↓

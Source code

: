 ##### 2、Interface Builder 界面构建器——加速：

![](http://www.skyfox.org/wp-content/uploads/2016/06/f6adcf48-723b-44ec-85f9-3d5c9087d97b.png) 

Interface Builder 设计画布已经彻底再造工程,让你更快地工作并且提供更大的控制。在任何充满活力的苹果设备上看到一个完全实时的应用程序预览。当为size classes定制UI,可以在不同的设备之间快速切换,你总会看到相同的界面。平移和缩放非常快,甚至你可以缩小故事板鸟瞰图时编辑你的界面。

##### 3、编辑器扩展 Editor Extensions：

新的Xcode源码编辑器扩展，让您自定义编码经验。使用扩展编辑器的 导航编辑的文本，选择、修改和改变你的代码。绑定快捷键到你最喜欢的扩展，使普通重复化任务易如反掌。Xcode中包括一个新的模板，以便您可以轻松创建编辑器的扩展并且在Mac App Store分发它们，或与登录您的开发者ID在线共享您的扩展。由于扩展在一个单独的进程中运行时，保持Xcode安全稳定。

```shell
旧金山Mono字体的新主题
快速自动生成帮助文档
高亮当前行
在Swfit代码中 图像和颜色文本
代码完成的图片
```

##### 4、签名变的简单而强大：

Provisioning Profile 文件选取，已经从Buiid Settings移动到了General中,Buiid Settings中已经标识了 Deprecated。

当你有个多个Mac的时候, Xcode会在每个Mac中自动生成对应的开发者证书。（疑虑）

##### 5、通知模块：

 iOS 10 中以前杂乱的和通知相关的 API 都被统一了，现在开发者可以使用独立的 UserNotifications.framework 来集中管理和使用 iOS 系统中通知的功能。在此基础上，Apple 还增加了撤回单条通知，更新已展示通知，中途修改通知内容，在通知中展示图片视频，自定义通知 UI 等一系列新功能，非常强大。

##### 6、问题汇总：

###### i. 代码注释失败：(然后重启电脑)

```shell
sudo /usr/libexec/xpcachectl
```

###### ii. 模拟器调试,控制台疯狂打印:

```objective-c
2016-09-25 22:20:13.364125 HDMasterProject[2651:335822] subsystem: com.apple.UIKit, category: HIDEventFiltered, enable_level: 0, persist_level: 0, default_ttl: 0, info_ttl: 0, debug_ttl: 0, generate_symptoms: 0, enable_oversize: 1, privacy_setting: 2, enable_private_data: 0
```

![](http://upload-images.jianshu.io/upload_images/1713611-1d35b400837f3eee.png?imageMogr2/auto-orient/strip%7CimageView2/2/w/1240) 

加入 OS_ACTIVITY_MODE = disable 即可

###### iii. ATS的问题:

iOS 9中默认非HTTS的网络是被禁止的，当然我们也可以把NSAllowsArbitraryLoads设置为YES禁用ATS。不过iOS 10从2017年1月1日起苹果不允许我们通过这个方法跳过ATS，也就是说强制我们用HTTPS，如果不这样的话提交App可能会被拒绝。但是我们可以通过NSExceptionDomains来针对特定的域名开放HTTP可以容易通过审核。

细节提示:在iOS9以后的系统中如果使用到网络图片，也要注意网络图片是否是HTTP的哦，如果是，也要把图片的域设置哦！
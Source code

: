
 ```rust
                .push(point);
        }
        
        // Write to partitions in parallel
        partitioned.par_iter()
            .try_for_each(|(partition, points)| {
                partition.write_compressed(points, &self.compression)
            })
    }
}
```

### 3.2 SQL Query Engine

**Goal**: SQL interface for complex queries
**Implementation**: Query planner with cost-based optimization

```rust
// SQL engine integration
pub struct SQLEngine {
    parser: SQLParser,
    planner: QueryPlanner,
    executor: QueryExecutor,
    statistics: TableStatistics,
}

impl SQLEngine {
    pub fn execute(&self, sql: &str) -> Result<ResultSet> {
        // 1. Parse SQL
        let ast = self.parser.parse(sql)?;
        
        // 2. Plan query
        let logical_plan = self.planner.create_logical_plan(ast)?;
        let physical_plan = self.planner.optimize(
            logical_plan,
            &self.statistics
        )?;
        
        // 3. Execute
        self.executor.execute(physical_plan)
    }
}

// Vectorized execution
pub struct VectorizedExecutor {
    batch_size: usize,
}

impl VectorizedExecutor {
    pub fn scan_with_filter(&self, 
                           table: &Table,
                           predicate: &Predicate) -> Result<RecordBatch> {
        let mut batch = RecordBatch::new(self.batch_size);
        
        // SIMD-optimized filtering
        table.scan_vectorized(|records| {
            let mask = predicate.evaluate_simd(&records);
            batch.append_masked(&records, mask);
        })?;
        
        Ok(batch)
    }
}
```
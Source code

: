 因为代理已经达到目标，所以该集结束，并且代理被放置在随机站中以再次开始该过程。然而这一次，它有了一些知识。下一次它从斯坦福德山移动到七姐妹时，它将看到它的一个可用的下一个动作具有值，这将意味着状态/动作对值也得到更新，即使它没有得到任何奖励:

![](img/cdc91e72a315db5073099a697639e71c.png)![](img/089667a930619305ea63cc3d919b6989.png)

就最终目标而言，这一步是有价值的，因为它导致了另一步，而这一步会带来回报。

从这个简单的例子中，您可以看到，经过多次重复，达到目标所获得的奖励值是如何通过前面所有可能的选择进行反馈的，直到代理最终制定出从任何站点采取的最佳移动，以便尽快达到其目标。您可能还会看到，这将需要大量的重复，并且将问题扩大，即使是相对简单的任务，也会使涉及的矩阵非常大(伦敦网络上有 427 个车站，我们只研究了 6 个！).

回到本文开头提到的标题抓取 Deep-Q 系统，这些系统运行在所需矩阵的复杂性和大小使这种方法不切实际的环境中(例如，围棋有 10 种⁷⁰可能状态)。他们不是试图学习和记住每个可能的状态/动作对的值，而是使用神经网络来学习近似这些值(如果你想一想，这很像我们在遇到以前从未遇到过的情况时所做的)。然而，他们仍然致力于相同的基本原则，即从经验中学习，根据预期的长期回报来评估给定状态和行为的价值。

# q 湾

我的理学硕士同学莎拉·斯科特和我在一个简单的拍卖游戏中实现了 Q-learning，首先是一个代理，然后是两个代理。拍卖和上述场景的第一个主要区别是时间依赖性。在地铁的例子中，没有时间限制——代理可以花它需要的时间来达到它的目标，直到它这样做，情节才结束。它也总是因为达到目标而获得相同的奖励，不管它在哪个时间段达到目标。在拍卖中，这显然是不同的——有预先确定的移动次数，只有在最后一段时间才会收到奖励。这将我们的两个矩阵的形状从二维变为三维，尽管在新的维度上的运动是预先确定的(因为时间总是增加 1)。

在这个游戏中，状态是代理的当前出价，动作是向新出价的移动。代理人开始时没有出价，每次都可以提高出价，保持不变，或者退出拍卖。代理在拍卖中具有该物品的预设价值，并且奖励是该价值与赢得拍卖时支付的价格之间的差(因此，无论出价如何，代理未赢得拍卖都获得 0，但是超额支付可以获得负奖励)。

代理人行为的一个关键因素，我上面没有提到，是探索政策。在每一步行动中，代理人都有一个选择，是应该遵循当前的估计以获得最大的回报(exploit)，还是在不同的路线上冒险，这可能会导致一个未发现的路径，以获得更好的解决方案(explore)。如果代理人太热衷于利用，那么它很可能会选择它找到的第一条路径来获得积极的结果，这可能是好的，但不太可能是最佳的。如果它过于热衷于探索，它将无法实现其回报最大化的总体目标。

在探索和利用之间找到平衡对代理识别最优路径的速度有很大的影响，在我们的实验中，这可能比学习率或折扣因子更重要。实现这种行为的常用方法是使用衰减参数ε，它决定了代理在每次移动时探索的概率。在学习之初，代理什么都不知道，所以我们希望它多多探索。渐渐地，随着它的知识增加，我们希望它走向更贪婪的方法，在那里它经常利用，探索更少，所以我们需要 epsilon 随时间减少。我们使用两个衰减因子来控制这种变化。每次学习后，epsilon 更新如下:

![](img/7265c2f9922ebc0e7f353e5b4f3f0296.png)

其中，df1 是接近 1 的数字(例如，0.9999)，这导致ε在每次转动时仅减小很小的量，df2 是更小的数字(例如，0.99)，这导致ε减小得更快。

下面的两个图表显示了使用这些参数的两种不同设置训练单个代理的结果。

↑

◆ Problem statement:
Exactly as written, repeat each line from the beginning of the data above to the line containing "##### 4、签名变的简单而强大：", inclusive.

◆ Response area:
Source code

: ##### 2、Interface Builder 界面构建器——加速：

![](http://www.skyfox.org/wp-content/uploads/2016/06/f6adcf48-723b-44ec-85f9-3d5c9087d97b.png) 

Interface Builder 设计画布已经彻底再造工程,让你更快地工作并且提供更大的控制。在任何充满活力的苹果设备上看到一个完全实时的应用程序预览。当为size classes定制UI,可以在不同的设备之间快速切换,你总会看到相同的界面。平移和缩放非常快,甚至你可以缩小故事板鸟瞰图时编辑你的界面。

##### 3、编辑器扩展 Editor Extensions：

新的Xcode源码编辑器扩展，让您自定义编码经验。使用扩展编辑器的 导航编辑的文本，选择、修改和改变你的代码。绑定快捷键到你最喜欢的扩展，使普通重复化任务易如反掌。Xcode中包括一个新的模板，以便您可以轻松创建编辑器的扩展并且在Mac App Store分发它们，或与登录您的开发者ID在线共享您的扩展。由于扩展在一个单独的进程中运行时，保持Xcode安全稳定。

```shell
旧金山Mono字体的新主题
快速自动生成帮助文档
高亮当前行
在Swfit代码中 图像和颜色文本
代码完成的图片
```

##### 4、签名变的简单而强大：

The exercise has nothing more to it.